• [WHAT TO DO]: Note each line in the data below that holds "first", and copy it.

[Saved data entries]
_ _ _ _

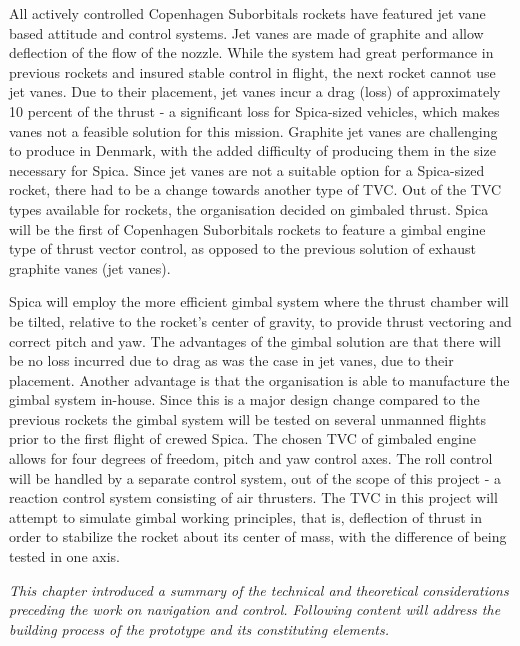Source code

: All actively controlled Copenhagen Suborbitals rockets have featured jet vane based attitude and control systems. Jet vanes are made of graphite and allow deflection of the flow of the nozzle. While the system had great performance in previous rockets and insured stable control in flight, the next rocket cannot use jet vanes.
Due to their placement, jet vanes incur a drag (loss) of approximately 10 percent of the thrust - a significant loss for Spica-sized vehicles, which makes vanes not a feasible solution for this mission.
Graphite jet vanes are challenging to produce in Denmark, with the added difficulty of producing them in the size necessary for Spica.
Since jet vanes are not a suitable option for a Spica-sized rocket, there had to be a change towards another type of TVC. Out of the TVC types available for rockets, the organisation decided on gimbaled thrust.
Spica will be the first of Copenhagen Suborbitals rockets to feature a gimbal engine type of thrust vector control, as opposed to the previous solution of exhaust graphite vanes (jet vanes).

Spica will employ the more efficient gimbal system where the thrust chamber will be tilted, relative to the rocket’s center of gravity, to provide thrust vectoring and correct pitch and yaw. 
The advantages of the gimbal solution are that there will be no loss incurred due to drag as was the case in jet vanes, due to their placement. Another advantage is that the organisation is able to manufacture the gimbal system in-house. 
Since this is a major design change compared to the previous rockets the gimbal system will be tested on several unmanned flights prior to the first flight of crewed Spica.
The chosen TVC of gimbaled engine allows for four degrees of freedom, pitch and yaw control axes.
The roll control will be handled by a separate control system, out of the scope of this project - a reaction control system consisting of air thrusters. 
The TVC in this project will attempt to simulate gimbal working principles, that is, deflection of thrust in order to stabilize the rocket about its center of mass, with the difference of being tested in one axis.

\textit{This chapter introduced a summary of the technical and theoretical considerations preceding the work on navigation and control. Following content will address the building process of the prototype and its constituting elements.}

_ _ _ _

• [EXPECTED OUTPUT]:
Spica will be the first of Copenhagen Suborbitals rockets to feature a gimbal engine type of thrust vector control, as opposed to the previous solution of exhaust graphite vanes (jet vanes).
Since this is a major design change compared to the previous rockets the gimbal system will be tested on several unmanned flights prior to the first flight of crewed Spica.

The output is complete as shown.